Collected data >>

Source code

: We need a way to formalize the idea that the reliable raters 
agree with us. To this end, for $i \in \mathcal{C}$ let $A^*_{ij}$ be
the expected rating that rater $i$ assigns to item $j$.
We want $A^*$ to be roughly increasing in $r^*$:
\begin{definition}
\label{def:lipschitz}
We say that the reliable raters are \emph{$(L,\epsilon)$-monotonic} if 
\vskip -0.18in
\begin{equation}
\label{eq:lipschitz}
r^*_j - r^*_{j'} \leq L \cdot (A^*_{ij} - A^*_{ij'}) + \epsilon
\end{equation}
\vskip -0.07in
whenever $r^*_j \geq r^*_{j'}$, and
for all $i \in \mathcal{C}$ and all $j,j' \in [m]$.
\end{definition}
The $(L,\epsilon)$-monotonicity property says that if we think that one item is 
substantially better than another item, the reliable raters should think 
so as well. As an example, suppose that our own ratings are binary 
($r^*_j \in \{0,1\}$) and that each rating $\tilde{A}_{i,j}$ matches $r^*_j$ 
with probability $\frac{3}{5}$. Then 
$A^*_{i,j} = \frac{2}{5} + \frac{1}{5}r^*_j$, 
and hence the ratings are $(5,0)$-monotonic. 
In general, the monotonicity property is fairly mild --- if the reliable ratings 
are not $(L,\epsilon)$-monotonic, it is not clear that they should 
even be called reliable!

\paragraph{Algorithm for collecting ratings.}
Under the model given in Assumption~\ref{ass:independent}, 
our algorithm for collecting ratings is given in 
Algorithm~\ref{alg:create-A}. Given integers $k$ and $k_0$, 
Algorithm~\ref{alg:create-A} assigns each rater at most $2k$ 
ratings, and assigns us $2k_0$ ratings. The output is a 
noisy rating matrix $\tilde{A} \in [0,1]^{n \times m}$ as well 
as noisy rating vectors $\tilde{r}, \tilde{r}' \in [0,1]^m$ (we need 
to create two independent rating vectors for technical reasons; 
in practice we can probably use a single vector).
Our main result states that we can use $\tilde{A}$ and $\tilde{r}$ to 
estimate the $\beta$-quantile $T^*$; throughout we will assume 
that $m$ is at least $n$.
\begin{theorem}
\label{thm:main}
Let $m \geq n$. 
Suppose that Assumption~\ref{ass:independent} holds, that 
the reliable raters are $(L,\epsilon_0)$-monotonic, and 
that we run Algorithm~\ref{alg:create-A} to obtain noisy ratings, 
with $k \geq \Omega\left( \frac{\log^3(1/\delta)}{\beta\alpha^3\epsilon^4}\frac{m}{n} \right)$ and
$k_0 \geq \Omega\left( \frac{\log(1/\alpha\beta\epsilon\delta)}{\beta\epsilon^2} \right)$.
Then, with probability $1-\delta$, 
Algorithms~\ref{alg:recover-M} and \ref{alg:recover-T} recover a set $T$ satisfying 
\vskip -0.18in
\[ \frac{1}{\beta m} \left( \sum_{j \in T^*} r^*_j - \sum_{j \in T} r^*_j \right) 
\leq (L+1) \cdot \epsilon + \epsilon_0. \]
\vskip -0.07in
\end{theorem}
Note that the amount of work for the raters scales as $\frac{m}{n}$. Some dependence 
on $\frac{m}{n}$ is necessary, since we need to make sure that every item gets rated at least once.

WHAT IS BEING ASKED >>
For the string "independent", give the number of lines in the data that contain it, and only that number.

ANSWER BOX >>
3